#### [Instructions for the task]
If a line below contains the string "사용한다", return that line.

(Data extract)

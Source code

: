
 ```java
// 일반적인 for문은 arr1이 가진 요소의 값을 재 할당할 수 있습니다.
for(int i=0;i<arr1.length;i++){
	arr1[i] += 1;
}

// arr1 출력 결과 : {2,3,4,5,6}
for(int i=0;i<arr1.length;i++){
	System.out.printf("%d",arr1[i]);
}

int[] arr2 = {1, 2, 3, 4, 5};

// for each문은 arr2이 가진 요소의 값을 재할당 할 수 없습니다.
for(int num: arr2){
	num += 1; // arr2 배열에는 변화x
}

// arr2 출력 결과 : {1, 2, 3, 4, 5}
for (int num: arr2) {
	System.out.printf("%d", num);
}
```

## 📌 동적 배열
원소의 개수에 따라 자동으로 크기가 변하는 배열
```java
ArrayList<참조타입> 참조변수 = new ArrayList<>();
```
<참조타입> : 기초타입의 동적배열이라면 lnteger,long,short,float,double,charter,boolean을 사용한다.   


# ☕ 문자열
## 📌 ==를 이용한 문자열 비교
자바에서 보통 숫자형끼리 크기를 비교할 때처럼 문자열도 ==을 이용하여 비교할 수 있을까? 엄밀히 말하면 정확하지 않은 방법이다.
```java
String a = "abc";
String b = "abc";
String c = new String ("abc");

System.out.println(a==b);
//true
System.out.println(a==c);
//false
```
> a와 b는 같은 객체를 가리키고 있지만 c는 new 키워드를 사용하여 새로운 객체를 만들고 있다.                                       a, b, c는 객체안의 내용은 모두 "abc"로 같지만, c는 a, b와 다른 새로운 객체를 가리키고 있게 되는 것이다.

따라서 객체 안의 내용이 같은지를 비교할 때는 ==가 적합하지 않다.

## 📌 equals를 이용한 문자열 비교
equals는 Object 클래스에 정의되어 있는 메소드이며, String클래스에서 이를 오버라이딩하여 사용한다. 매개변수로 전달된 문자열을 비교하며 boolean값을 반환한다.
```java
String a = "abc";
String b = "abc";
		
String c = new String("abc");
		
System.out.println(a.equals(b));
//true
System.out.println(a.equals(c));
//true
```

(End Data extract)
(Data extract)

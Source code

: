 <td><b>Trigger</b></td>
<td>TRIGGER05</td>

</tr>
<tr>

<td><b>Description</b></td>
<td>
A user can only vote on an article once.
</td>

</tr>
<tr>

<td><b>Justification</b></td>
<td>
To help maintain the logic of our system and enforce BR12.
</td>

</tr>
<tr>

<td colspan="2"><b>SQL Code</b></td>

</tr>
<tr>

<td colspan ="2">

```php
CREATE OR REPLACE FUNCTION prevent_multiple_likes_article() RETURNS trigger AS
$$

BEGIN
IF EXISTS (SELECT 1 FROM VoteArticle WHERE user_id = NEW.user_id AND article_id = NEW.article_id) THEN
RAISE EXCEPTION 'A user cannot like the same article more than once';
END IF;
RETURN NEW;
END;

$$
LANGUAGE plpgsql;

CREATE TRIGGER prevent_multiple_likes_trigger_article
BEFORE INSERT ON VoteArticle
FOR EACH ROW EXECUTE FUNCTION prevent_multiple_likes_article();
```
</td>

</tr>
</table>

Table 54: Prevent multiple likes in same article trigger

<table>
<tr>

(End Data extract)

#### [Result]
<참조타입> : 기초타입의 동적배열이라면 lnteger,long,short,float,double,charter,boolean을 사용한다.   
equals는 Object 클래스에 정의되어 있는 메소드이며, String클래스에서 이를 오버라이딩하여 사용한다. 매개변수로 전달된 문자열을 비교하며 boolean값을 반환한다.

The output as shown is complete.